If you plan to fund your retirement by selling your business, this is for you. Secondly, if you are an entrepreneur with a growing business and curious about starting a corporate retirement plan, this is what you need to know. The Entrepreneur’s Guide to Retirement is going to provide you with actionable ideas and strategies to help you achieve pre-retirement peace of mind.
According to the Small Business Association, a U.S. government agency, there are 28 million small businesses in the nation. For many of these entrepreneurs their business may be their single largest asset and 78% of them plan to sell their company to fund more than 60% of their retirement, according to the Financial Planning Association.
Therefore, being unaware of your business’s true valuation may limit your opportunities and push back retirement. Often times, entrepreneurs look to cash out of their business by selling shares to current management or transferring it to family members.
In both instances, business owners need to have a succession plan and exit strategy on paper long before they plan to retire. The two key factors to business transition success is making enough time to plan and having an adequate strategy in place. This may seem obvious but according to U.S. Trust 71% of baby boomer and mature business owners don’t have an exit strategy in place.

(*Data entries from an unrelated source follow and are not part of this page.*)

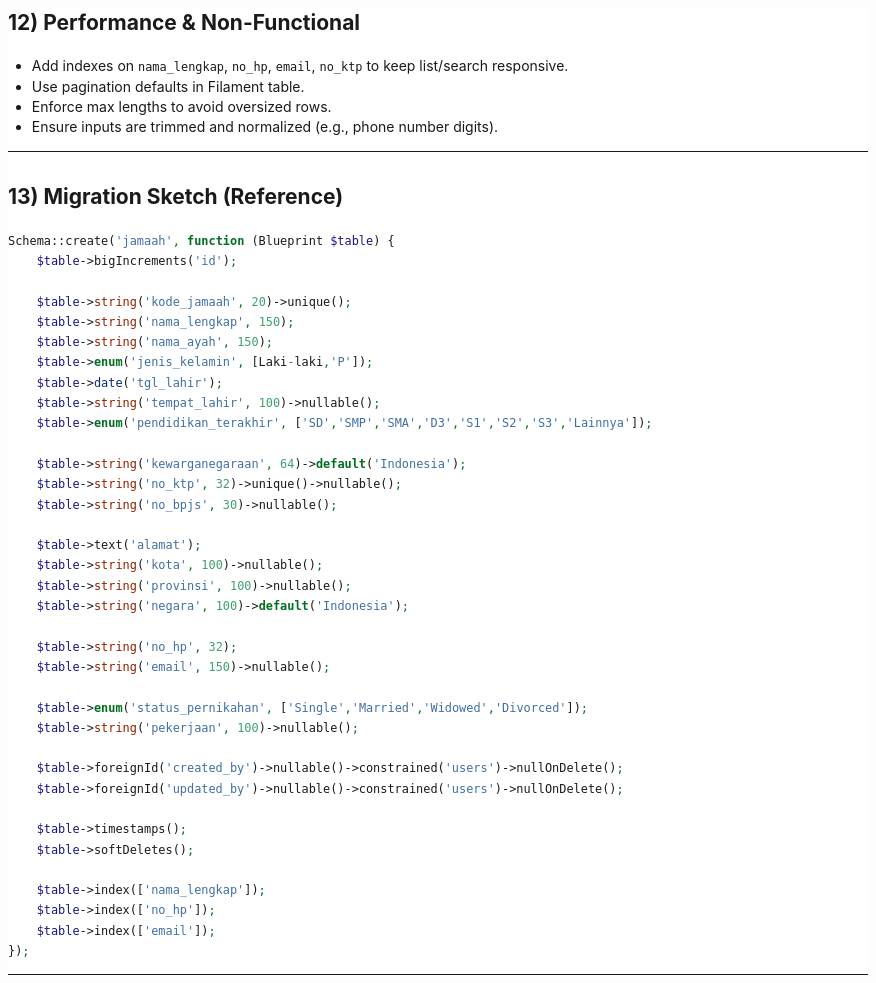 ## 12) Performance & Non-Functional

- Add indexes on `nama_lengkap`, `no_hp`, `email`, `no_ktp` to keep list/search responsive.  
- Use pagination defaults in Filament table.  
- Enforce max lengths to avoid oversized rows.  
- Ensure inputs are trimmed and normalized (e.g., phone number digits).

---

## 13) Migration Sketch (Reference)

```php
Schema::create('jamaah', function (Blueprint $table) {
    $table->bigIncrements('id');

    $table->string('kode_jamaah', 20)->unique();
    $table->string('nama_lengkap', 150);
    $table->string('nama_ayah', 150);
    $table->enum('jenis_kelamin', [Laki-laki,'P']);
    $table->date('tgl_lahir');
    $table->string('tempat_lahir', 100)->nullable();
    $table->enum('pendidikan_terakhir', ['SD','SMP','SMA','D3','S1','S2','S3','Lainnya']);

    $table->string('kewarganegaraan', 64)->default('Indonesia');
    $table->string('no_ktp', 32)->unique()->nullable();
    $table->string('no_bpjs', 30)->nullable();

    $table->text('alamat');
    $table->string('kota', 100)->nullable();
    $table->string('provinsi', 100)->nullable();
    $table->string('negara', 100)->default('Indonesia');

    $table->string('no_hp', 32);
    $table->string('email', 150)->nullable();

    $table->enum('status_pernikahan', ['Single','Married','Widowed','Divorced']);
    $table->string('pekerjaan', 100)->nullable();

    $table->foreignId('created_by')->nullable()->constrained('users')->nullOnDelete();
    $table->foreignId('updated_by')->nullable()->constrained('users')->nullOnDelete();

    $table->timestamps();
    $table->softDeletes();

    $table->index(['nama_lengkap']);
    $table->index(['no_hp']);
    $table->index(['email']);
});
```

---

In addition, just 25% of private business owners have any kind of succession plan in place according to PWC. The goal of a succession plan is to allow a business owner to continue to conduct operations in the event of a key individual’s departure, whether that departure is planned (such as through retirement) or unplanned. While business succession planning is critical to the survival and stability of any business, it also is crucial to the retirement goals of millions of aging baby boomers.
Starting Your Plan
The best strategy starts with determining what you want from your business. Where do you want to be in three, five or even ten years? How long do you want to remain involved with your business before and after the sale? Another factor to consider is your employees, primary customers and key relationships. When is the appropriate time to communicate your succession plan and exit strategy? What will happen with your company’s retirement plan and what are your options?
All of these challenges have proven to delay retirement for business owners, on average they anticipate retiring later (73 years old) than traditional employees (68 years old) according to Small Business Administration Office of Advocacy.

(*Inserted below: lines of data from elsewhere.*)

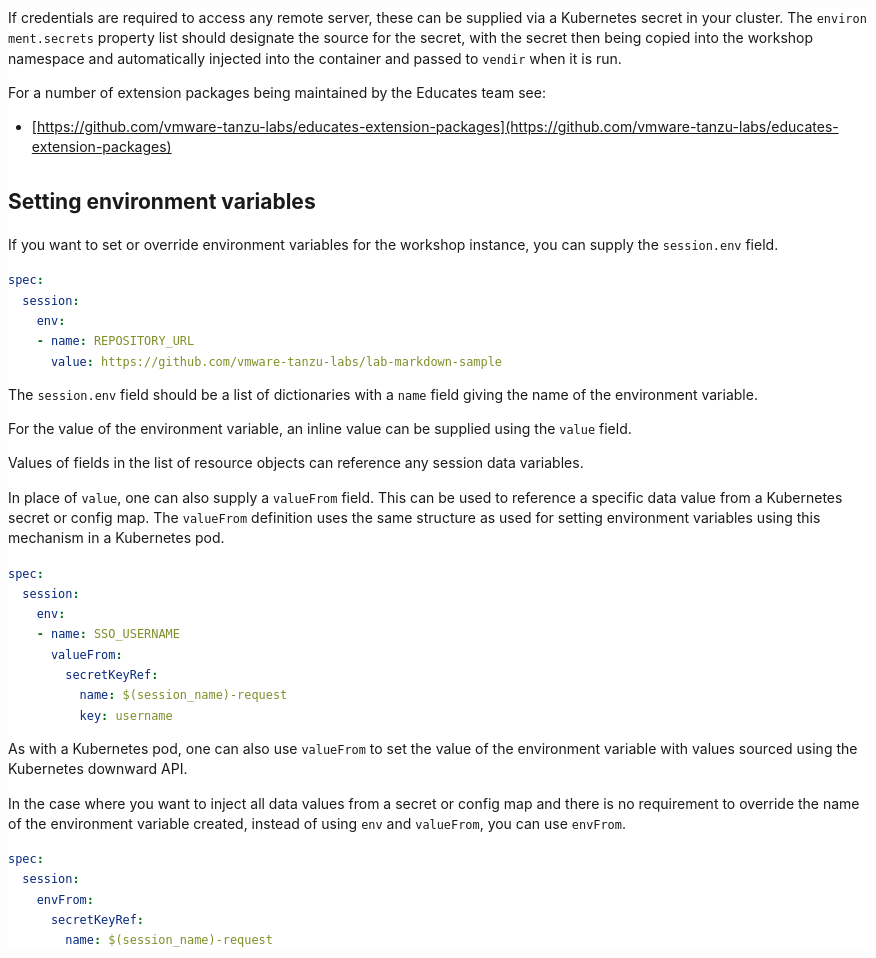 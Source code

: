If credentials are required to access any remote server, these can be supplied via a Kubernetes secret in your cluster. The ``environment.secrets`` property list should designate the source for the secret, with the secret then being copied into the workshop namespace and automatically injected into the container and passed to ``vendir`` when it is run.

For a number of extension packages being maintained by the Educates team see:

* [https://github.com/vmware-tanzu-labs/educates-extension-packages](https://github.com/vmware-tanzu-labs/educates-extension-packages)

Setting environment variables
-----------------------------

If you want to set or override environment variables for the workshop instance, you can supply the ``session.env`` field.

```yaml
spec:
  session:
    env:
    - name: REPOSITORY_URL
      value: https://github.com/vmware-tanzu-labs/lab-markdown-sample
```

The ``session.env`` field should be a list of dictionaries with a ``name`` field giving the name of the environment variable.

For the value of the environment variable, an inline value can be supplied using the ``value`` field.

Values of fields in the list of resource objects can reference any session data variables.

In place of ``value``, one can also supply a ``valueFrom`` field. This can be used to reference a specific data value from a Kubernetes secret or config map. The ``valueFrom`` definition uses the same structure as used for setting environment variables using this mechanism in a Kubernetes pod.

```yaml
spec:
  session:
    env:
    - name: SSO_USERNAME
      valueFrom:
        secretKeyRef:
          name: $(session_name)-request
          key: username
```

As with a Kubernetes pod, one can also use ``valueFrom`` to set the value of the environment variable with values sourced using the Kubernetes downward API.

In the case where you want to inject all data values from a secret or config map and there is no requirement to override the name of the environment variable created, instead of using ``env`` and ``valueFrom``, you can use ``envFrom``.

```yaml
spec:
  session:
    envFrom:
      secretKeyRef:
        name: $(session_name)-request
```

Whether you are considering transferring your business interest to family members, selling your shares to an outside party or current management, review these important steps.
Run Your Numbers
Ask yourself, what is your business worth? Valuing a business the day you receive an offer or decide to sell is like planning your retirement the day you decide to retire, you may be left out in the cold.
Business valuation is often one of the most challenging tasks for a business owner because of the time, energy and passion put into the business. Determining a true and accurate value is difficult to gauge without professional guidance.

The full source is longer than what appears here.